I lost the keys to my apartment mailbox the other week. I wasn’t really concerned at first. It’s 2018, how often do I need physical mail? But as the days went on without the key turning up, my worries mounted. 

I’d switched health insurance plans just last month and was waiting for a letter from my new provider. If I couldn’t find the key, I couldn’t get the letter. If I couldn’t get the letter, I’d have to have an awkward conversation with my landlord about making a duplicate. How much would that cost? Would it happen before I missed the deadline to reply to my provider? How expensive, or how frustrating, would that screw-up be? 

Little problems cascade into big ones. Life doesn’t pause for you to rectify them. It’s how people get their cars towed, miss work, and then can’t make the money to pay to get the vehicle back. Or how someone causes a state-wide apocalyptic panic with a mis-click. 

Survival games like Don’t Starve and DayZ fuel and feed on similar cascades of drama. Hunger and thirst meters stand in for worries about rent or your health insurance bill. They push you to brave zombie- and monster-infested wastes for supplies. Then those foes push you towards other necessities, like bullets, health packs, or upgrades.

Subnautica, my new personal favorite survival game, shares some of those fantastical problems. There are sea monsters lurking beneath the waves of Planet 4556B (the ocean world where the game takes place), but they keep to their territory if I keep to mine.
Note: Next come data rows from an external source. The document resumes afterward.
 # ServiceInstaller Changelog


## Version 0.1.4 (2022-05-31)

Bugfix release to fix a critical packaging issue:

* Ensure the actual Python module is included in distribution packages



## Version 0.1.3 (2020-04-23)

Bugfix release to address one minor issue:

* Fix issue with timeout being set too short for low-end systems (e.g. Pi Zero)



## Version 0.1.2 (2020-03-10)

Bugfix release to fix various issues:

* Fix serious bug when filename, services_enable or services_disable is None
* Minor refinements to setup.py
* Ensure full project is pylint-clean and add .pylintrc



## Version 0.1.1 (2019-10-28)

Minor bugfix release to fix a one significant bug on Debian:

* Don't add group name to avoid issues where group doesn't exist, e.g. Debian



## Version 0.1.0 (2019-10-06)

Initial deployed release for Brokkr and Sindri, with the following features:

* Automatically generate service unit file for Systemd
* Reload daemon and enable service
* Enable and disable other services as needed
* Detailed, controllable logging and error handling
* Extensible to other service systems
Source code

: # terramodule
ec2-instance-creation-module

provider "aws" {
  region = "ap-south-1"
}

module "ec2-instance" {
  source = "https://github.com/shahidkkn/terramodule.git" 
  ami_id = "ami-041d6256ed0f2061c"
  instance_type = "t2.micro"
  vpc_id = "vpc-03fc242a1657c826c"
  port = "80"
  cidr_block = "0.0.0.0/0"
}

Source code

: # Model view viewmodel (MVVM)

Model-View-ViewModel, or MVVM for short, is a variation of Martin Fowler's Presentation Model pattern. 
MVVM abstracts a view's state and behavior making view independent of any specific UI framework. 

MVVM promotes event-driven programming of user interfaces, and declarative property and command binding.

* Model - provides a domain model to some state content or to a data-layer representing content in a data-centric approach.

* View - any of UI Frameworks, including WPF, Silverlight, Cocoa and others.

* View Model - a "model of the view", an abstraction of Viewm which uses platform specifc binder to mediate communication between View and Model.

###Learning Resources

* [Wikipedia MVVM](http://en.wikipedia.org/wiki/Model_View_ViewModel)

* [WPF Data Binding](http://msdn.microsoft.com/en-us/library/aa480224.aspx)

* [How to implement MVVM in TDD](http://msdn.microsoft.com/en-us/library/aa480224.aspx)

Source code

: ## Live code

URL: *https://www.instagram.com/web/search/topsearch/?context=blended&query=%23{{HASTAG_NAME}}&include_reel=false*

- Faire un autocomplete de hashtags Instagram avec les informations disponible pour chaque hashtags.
I’m free to tend to my undersea garden—to collect my in-game nutrition from an ever-replenishing aquarium and do the daily chore of making sure my habitat, submarines, and ore-drilling mech suit are powered up in case I need them. 

By the time I was halfway to my destination I was starving. My titanium transport was mostly out of juice.

It’s an agrarian dream, a damp Stardew Valley. The low-stress subsistence of Subnautica is the fantasy of life in a less complicated world, free from any needs or wants but my own. The world is alien enough to let me dissociate from reality, but the escapism is rooted in a real-world desire for things to be simple.

I could spend hundreds of hours like this, as some players I know have done, or as others do with Animal Crossing or Harvest Moon. But Subnautica is different. It has a plot with a beginning, middle, and end, unlike many survival games. And for better or worse, I’m the kind of person who has to see a game’s #content all the way through.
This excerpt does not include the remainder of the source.